No, you don’t need a $590 fly rod to learn to cast and if this is the first time you’ve picked up a fly rod in anger, it’s more of a liability than a help.
Resign yourself to your fate, as finding a live human will teach you to cast much quicker than any series of books. Yoda couldn’t describe the Force, how do you expect some knotheaded fly author to teach you the feel for a cast, when he’s using silly metaphors involving clocks and tack hammers?
All talented fly fishermen are perenially late – and don’t own a tack hammer for fear the wife will make them use it. Suddenly they know how to read a clock face and can shingle a roof? I don’t think so.
What you want to do is find a nice sub-$100 flyrod and flail away in contentment. Let skills develop before you plunk down any significant rod coin, there are too many items you need to complete your outfit – so don’t bankrupt your budget on your initial tackle.
My first rod was a Fenwick Feralite fiberglas, in those days they were sub-$50 and were a fine rod.

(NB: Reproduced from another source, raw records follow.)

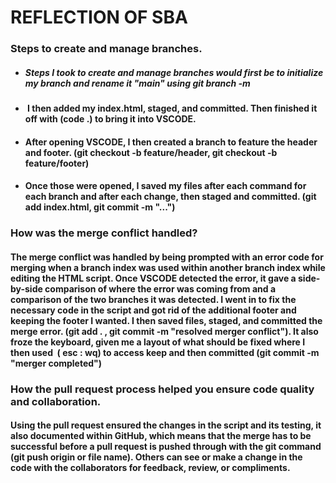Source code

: # **REFLECTION OF SBA**
### Steps to create and manage branches.
* ##### Steps I took to create and manage branches would first be to initialize my branch and rename it "main" using git branch -m 
* ####  I then added my index.html, staged, and committed. Then finished it off with (code .) to bring it into VSCODE.
* #### After opening VSCODE, I then created a branch to feature the header and footer. (git checkout -b feature/header, git checkout -b feature/footer)
* #### Once those were opened, I saved my files after each command for each branch and after each change, then staged and committed. (git add index.html, git commit -m "...")
  
### How was the merge conflict handled?
#### The merge conflict was handled by being prompted with an error code for merging when a branch index was used within another branch index while editing the HTML script. Once VSCODE detected the error, it gave a side-by-side comparison of where the error was coming from and a comparison of the two branches it was detected. I went in to fix the necessary code in the script and got rid of the additional footer and keeping the footer I wanted. I then saved files, staged, and committed the merge error. (git add . , git commit -m "resolved merger conflict"). It also froze the keyboard, given me a layout of what should be fixed where I then used  ( esc : wq) to access keep and then committed (git commit -m "merger completed")

### How the pull request process helped you ensure code quality and collaboration.
#### Using the pull request ensured the changes in the script and its testing, it also documented within GitHub, which means that the merge has to be successful before a pull request is pushed through with the git command (git push origin or file name). Others can see or make a change in the code with the collaborators for feedback, review, or compliments.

The Fenwick company is still churning out good, serviceable tackle in graphite, and as testimony to the quality, many of their glass rods are available at flea markets, Ebay, and rod collector web sites. Their graphite line goes by the Fenwick Eagle brand, and retail for about $100 after tax.
A beginner is best served by learning from someone else. The combination of watching someone cast, and being watched, will speed the instruction process tenfold. If you are really lucky you’ll get some mean old guy that scares hell out of you, so rather than asking why – you just do it.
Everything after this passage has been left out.